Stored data
+ + +

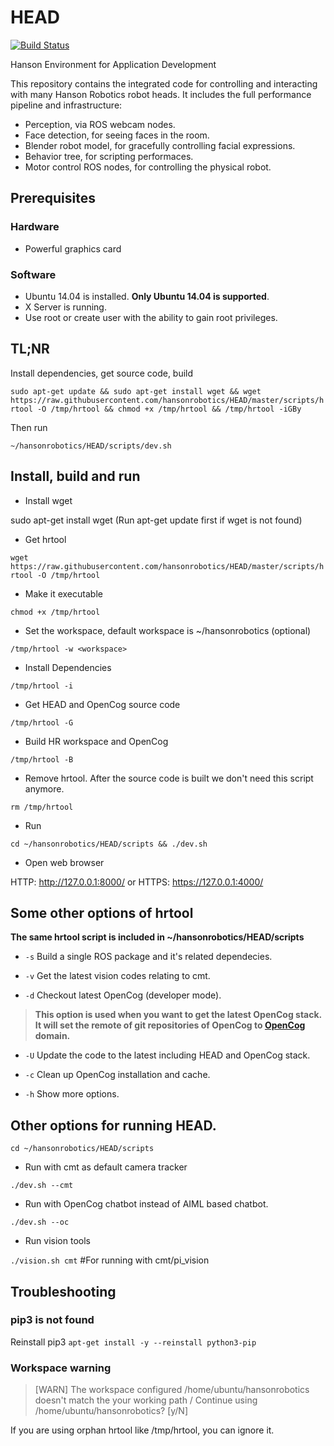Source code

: # HEAD

[![Build Status](http://61.92.69.39:8080/buildStatus/icon?job=ci-HEAD)](http://61.92.69.39:8080/view/hansonrobotics/job/ci-HEAD/)

Hanson Environment for Application Development

This repository contains the integrated code for controlling and
interacting with many Hanson Robotics robot heads. It includes the
full performance pipeline and infrastructure:

* Perception, via ROS webcam nodes.
* Face detection, for seeing faces in the room.
* Blender robot model, for gracefully controlling facial expressions.
* Behavior tree, for scripting performaces.
* Motor control ROS nodes, for controlling the physical robot.

## Prerequisites

### Hardware

* Powerful graphics card

### Software

 * Ubuntu 14.04 is installed. **Only Ubuntu 14.04 is supported**.
 * X Server is running.
 * Use root or create user with the ability to gain root privileges.

## TL;NR

Install dependencies, get source code, build

`sudo apt-get update && sudo apt-get install wget && wget https://raw.githubusercontent.com/hansonrobotics/HEAD/master/scripts/hrtool -O /tmp/hrtool && chmod +x /tmp/hrtool && /tmp/hrtool -iGBy`

Then run

`~/hansonrobotics/HEAD/scripts/dev.sh`

## Install, build and run

* Install wget

sudo apt-get install wget (Run apt-get update first if wget is not found)

* Get hrtool

`wget https://raw.githubusercontent.com/hansonrobotics/HEAD/master/scripts/hrtool -O /tmp/hrtool`

* Make it executable

`chmod +x /tmp/hrtool`

* Set the workspace, default workspace is ~/hansonrobotics (optional)

`/tmp/hrtool -w <workspace>`

* Install Dependencies

`/tmp/hrtool -i`

* Get HEAD and OpenCog source code

`/tmp/hrtool -G`

* Build HR workspace and OpenCog

`/tmp/hrtool -B`

* Remove hrtool. After the source code is built we don't need this script anymore.

`rm /tmp/hrtool`

* Run

`cd ~/hansonrobotics/HEAD/scripts && ./dev.sh`

* Open web browser

HTTP: http://127.0.0.1:8000/ or HTTPS: https://127.0.0.1:4000/

## Some other options of hrtool

**The same hrtool script is included in ~/hansonrobotics/HEAD/scripts**

* `-s` Build a single ROS package and it's related dependecies.

* `-v` Get the latest vision codes relating to cmt.

* `-d` Checkout latest OpenCog (developer mode).

> **This option is used when you want to get the latest OpenCog stack. It will set the remote of git repositories of OpenCog to [OpenCog](https://github.com/opencog) domain.**

* `-U` Update the code to the latest including HEAD and OpenCog stack.

* `-c` Clean up OpenCog installation and cache.

* `-h` Show more options.

## Other options for running HEAD.

`cd ~/hansonrobotics/HEAD/scripts`

* Run with cmt as default camera tracker

`./dev.sh --cmt`

* Run with OpenCog chatbot instead of AIML based chatbot.

`./dev.sh --oc` 

* Run vision tools

`./vision.sh cmt` #For running with cmt/pi_vision

## Troubleshooting

### pip3 is not found
Reinstall pip3 `apt-get install -y --reinstall python3-pip`

### Workspace warning
> [WARN] The workspace configured /home/ubuntu/hansonrobotics doesn't match the your working path /
> Continue using /home/ubuntu/hansonrobotics? [y/N]

If you are using orphan hrtool like /tmp/hrtool, you can ignore it.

+ + +

What to do
Find the string "nodes" in the entries above. Copy each line where it occurs.

Solution to this task
* Perception, via ROS webcam nodes.
* Motor control ROS nodes, for controlling the physical robot.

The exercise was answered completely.